This is where we coordinate implementing crawlers - the open source code which takes data from various sources, converts it to our data model, and adds it to our database for use in screening and investigations.
We have a contracted team who helps us keep on top of demand and our data coverage goals. If you're interested in joining, let us know!
We also welcome volunteer open source contributions, but recommend that you first take a look at the project board and chat with us to discuss the most appropriate next crawler to add. We'll then handle the movements on the project board described below on your behalf.
Suggestions for data sources can be added by submitting an issue in this repository. But please have a quick little search to see if someone else has already suggested the same source.
We review submissions and queue them for addition if/when they meet our data inclusion criterea.
We will assign your first task on the project board which we'll pick to be a nice introductory task.
Your next step is to dive into the instructions to get started with zavod, our ETL framework, and see if you can get a crawler working.

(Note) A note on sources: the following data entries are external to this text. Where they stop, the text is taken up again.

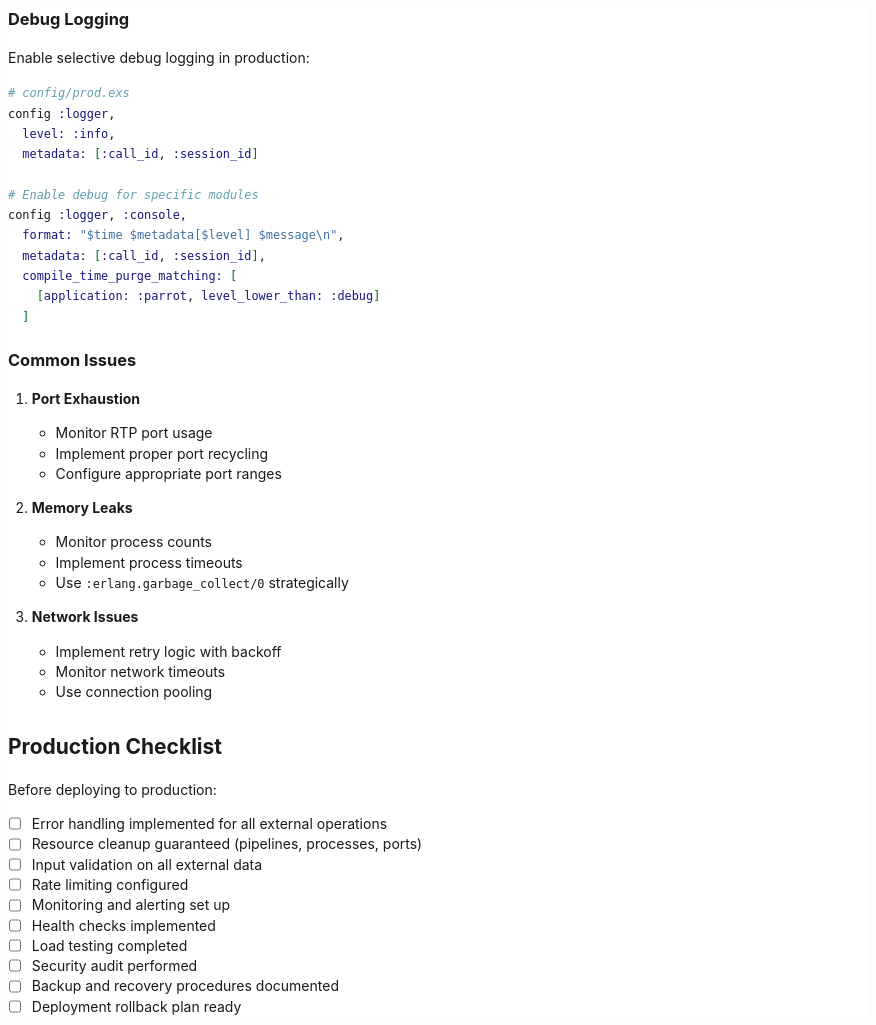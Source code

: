 ### Debug Logging

Enable selective debug logging in production:

```elixir
# config/prod.exs
config :logger,
  level: :info,
  metadata: [:call_id, :session_id]

# Enable debug for specific modules
config :logger, :console,
  format: "$time $metadata[$level] $message\n",
  metadata: [:call_id, :session_id],
  compile_time_purge_matching: [
    [application: :parrot, level_lower_than: :debug]
  ]
```

### Common Issues

1. **Port Exhaustion**
   - Monitor RTP port usage
   - Implement proper port recycling
   - Configure appropriate port ranges

2. **Memory Leaks**
   - Monitor process counts
   - Implement process timeouts
   - Use `:erlang.garbage_collect/0` strategically

3. **Network Issues**
   - Implement retry logic with backoff
   - Monitor network timeouts
   - Use connection pooling

## Production Checklist

Before deploying to production:

- [ ] Error handling implemented for all external operations
- [ ] Resource cleanup guaranteed (pipelines, processes, ports)
- [ ] Input validation on all external data
- [ ] Rate limiting configured
- [ ] Monitoring and alerting set up
- [ ] Health checks implemented
- [ ] Load testing completed
- [ ] Security audit performed
- [ ] Backup and recovery procedures documented
- [ ] Deployment rollback plan ready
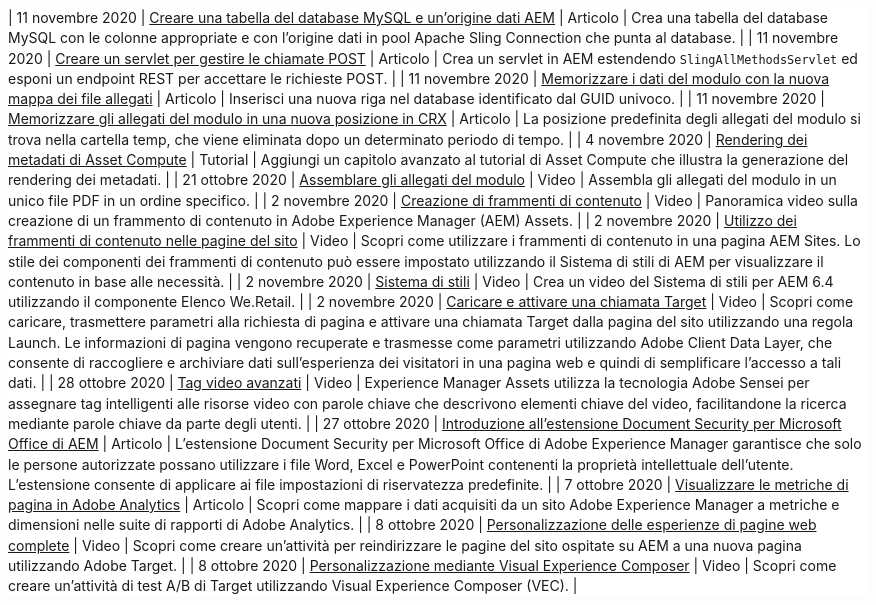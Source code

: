 | 11 novembre 2020 | [Creare una tabella del database MySQL e un’origine dati AEM](https://experienceleague.adobe.com/docs/experience-manager-learn/forms/store-and-retrieve-af-with-2fa/configure-data-source.html#store-and-retrieve-af-with-2fa) | Articolo | Crea una tabella del database MySQL con le colonne appropriate e con l’origine dati in pool Apache Sling Connection che punta al database. |
| 11 novembre 2020 | [Creare un servlet per gestire le chiamate POST](https://experienceleague.adobe.com/docs/experience-manager-learn/forms/store-and-retrieve-af-with-2fa/create-servlet.html#store-and-retrieve-af-with-2fa) | Articolo | Crea un servlet in AEM estendendo `SlingAllMethodsServlet` ed esponi un endpoint REST per accettare le richieste POST. |
| 11 novembre 2020 | [Memorizzare i dati del modulo con la nuova mappa dei file allegati](https://experienceleague.adobe.com/docs/experience-manager-learn/forms/store-and-retrieve-af-with-2fa/store-form-data.html#store-and-retrieve-af-with-2fa) | Articolo | Inserisci una nuova riga nel database identificato dal GUID univoco. |
| 11 novembre 2020 | [Memorizzare gli allegati del modulo in una nuova posizione in CRX](https://experienceleague.adobe.com/docs/experience-manager-learn/forms/store-and-retrieve-af-with-2fa/store-form-attachments.html#store-and-retrieve-af-with-2fa) | Articolo | La posizione predefinita degli allegati del modulo si trova nella cartella temp, che viene eliminata dopo un determinato periodo di tempo. |
| 4 novembre 2020 | [Rendering dei metadati di Asset Compute](https://experienceleague.adobe.com/docs/experience-manager-learn/cloud-service/asset-compute/advanced/metadata.html?lang=it) | Tutorial | Aggiungi un capitolo avanzato al tutorial di Asset Compute che illustra la generazione del rendering dei metadati. |
| 21 ottobre 2020 | [Assemblare gli allegati del modulo](https://experienceleague.adobe.com/docs/experience-manager-learn/forms/document-services/assemble-form-attachments.html?lang=it) | Video | Assembla gli allegati del modulo in un unico file PDF in un ordine specifico. |
| 2 novembre 2020 | [Creazione di frammenti di contenuto](https://experienceleague.adobe.com/docs/experience-manager-learn/sites/content-fragments/content-fragments-feature-video-use.html?lang=it-IT) | Video | Panoramica video sulla creazione di un frammento di contenuto in Adobe Experience Manager (AEM) Assets. |
| 2 novembre 2020 | [Utilizzo dei frammenti di contenuto nelle pagine del sito](https://experienceleague.adobe.com/docs/experience-manager-learn/sites/content-fragments/content-fragments-delivery-feature-video-use.html?lang=it-IT) | Video | Scopri come utilizzare i frammenti di contenuto in una pagina AEM Sites. Lo stile dei componenti dei frammenti di contenuto può essere impostato utilizzando il Sistema di stili di AEM per visualizzare il contenuto in base alle necessità. |
| 2 novembre 2020 | [Sistema di stili](https://experienceleague.adobe.com/docs/experience-manager-learn/sites/page-authoring/style-system-feature-video-use.html?lang=it-IT) | Video | Crea un video del Sistema di stili per AEM 6.4 utilizzando il componente Elenco We.Retail. |
| 2 novembre 2020 | [Caricare e attivare una chiamata Target](https://experienceleague.adobe.com/docs/experience-manager-learn/sites/integrations/target/load-and-fire-target.html?lang=it) | Video | Scopri come caricare, trasmettere parametri alla richiesta di pagina e attivare una chiamata Target dalla pagina del sito utilizzando una regola Launch. Le informazioni di pagina vengono recuperate e trasmesse come parametri utilizzando Adobe Client Data Layer, che consente di raccogliere e archiviare dati sull’esperienza dei visitatori in una pagina web e quindi di semplificare l’accesso a tali dati. |
| 28 ottobre 2020 | [Tag video avanzati](https://experienceleague.adobe.com/docs/experience-manager-learn/assets/metadata/video-smart-tags.html?lang=it) | Video | Experience Manager Assets utilizza la tecnologia Adobe Sensei per assegnare tag intelligenti alle risorse video con parole chiave che descrivono elementi chiave del video, facilitandone la ricerca mediante parole chiave da parte degli utenti. |
| 27 ottobre 2020 | [Introduzione all’estensione Document Security per Microsoft Office di AEM](https://experienceleague.adobe.com/docs/experience-manager-document-security/using/document-security-extension-microsoft-office.html?lang=it) | Articolo | L’estensione Document Security per Microsoft Office di Adobe Experience Manager garantisce che solo le persone autorizzate possano utilizzare i file Word, Excel e PowerPoint contenenti la proprietà intellettuale dell’utente. L’estensione consente di applicare ai file impostazioni di riservatezza predefinite. |
| 7 ottobre 2020 | [Visualizzare le metriche di pagina in Adobe Analytics](https://experienceleague.adobe.com/docs/experience-manager-learn/sites/integrations/analytics/create-analytics-workspace.html?lang=it) | Articolo | Scopri come mappare i dati acquisiti da un sito Adobe Experience Manager a metriche e dimensioni nelle suite di rapporti di Adobe Analytics. |
| 8 ottobre 2020 | [Personalizzazione delle esperienze di pagine web complete](https://experienceleague.adobe.com/docs/experience-manager-learn/sites/integrations/target/personalization-web-page.html?lang=it) | Video | Scopri come creare un’attività per reindirizzare le pagine del sito ospitate su AEM a una nuova pagina utilizzando Adobe Target. |
| 8 ottobre 2020 | [Personalizzazione mediante Visual Experience Composer](https://experienceleague.adobe.com/docs/experience-manager-learn/sites/integrations/target/personalization-using-vec.html?lang=it) | Video | Scopri come creare un’attività di test A/B di Target utilizzando Visual Experience Composer (VEC). |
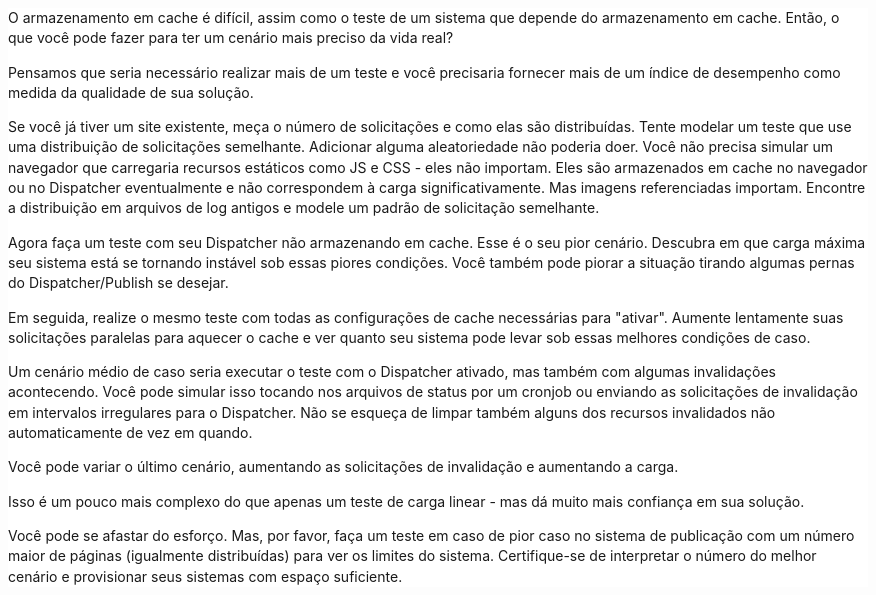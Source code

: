 O armazenamento em cache é difícil, assim como o teste de um sistema que depende do armazenamento em cache. Então, o que você pode fazer para ter um cenário mais preciso da vida real?

Pensamos que seria necessário realizar mais de um teste e você precisaria fornecer mais de um índice de desempenho como medida da qualidade de sua solução.

Se você já tiver um site existente, meça o número de solicitações e como elas são distribuídas. Tente modelar um teste que use uma distribuição de solicitações semelhante. Adicionar alguma aleatoriedade não poderia doer. Você não precisa simular um navegador que carregaria recursos estáticos como JS e CSS - eles não importam. Eles são armazenados em cache no navegador ou no Dispatcher eventualmente e não correspondem à carga significativamente. Mas imagens referenciadas importam. Encontre a distribuição em arquivos de log antigos e modele um padrão de solicitação semelhante.

Agora faça um teste com seu Dispatcher não armazenando em cache. Esse é o seu pior cenário. Descubra em que carga máxima seu sistema está se tornando instável sob essas piores condições. Você também pode piorar a situação tirando algumas pernas do Dispatcher/Publish se desejar.

Em seguida, realize o mesmo teste com todas as configurações de cache necessárias para &quot;ativar&quot;. Aumente lentamente suas solicitações paralelas para aquecer o cache e ver quanto seu sistema pode levar sob essas melhores condições de caso.

Um cenário médio de caso seria executar o teste com o Dispatcher ativado, mas também com algumas invalidações acontecendo. Você pode simular isso tocando nos arquivos de status por um cronjob ou enviando as solicitações de invalidação em intervalos irregulares para o Dispatcher. Não se esqueça de limpar também alguns dos recursos invalidados não automaticamente de vez em quando.

Você pode variar o último cenário, aumentando as solicitações de invalidação e aumentando a carga.

Isso é um pouco mais complexo do que apenas um teste de carga linear - mas dá muito mais confiança em sua solução.

Você pode se afastar do esforço. Mas, por favor, faça um teste em caso de pior caso no sistema de publicação com um número maior de páginas (igualmente distribuídas) para ver os limites do sistema. Certifique-se de interpretar o número do melhor cenário e provisionar seus sistemas com espaço suficiente.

Record important decisions and reasoning in GitHub issues, such as explaining why a crawler skips an interesting section of the site.
Follow a consistent branch naming strategy to avoid issues with special characters in shell environments. Use slug-like names that are descriptive, hyphen-separated, and free of special characters such as #
, (
, or )
:
git checkout planning-206-office-of-antiboycott-compliance
The Todo column is ordered in decreasing priority.
When you're ready to start your next task, take the next top card in the Todo column and move it to the In Progress column. Add yourself as an assignee, if we haven't already done so.
When you feel your new/modified crawler is ready for production,
- create a pull request to the opensanctions repository with your branch
- link your pull request to the card issue
- move the card to the In Review column.
If it's ready
- we'll add it to the appropriate collection
- we'll merge it
- we'll move it to the Done column
- it will be deployed automatically, and run according to its schedule.
If some changes are needed, we'll comment on the pull request, and move it back to to the In Progress column for you to revise.
Please try to finish any work in progress before starting anything new.
Crawlers generally bring one type of target into our database, and tasks are annotated to indicate the type:
crime-list
- crime-linked entitiessanctions-list
- sanctioned entitiespep-list
- Politically exposed persons
Each kind of target should be annotated according to our data model.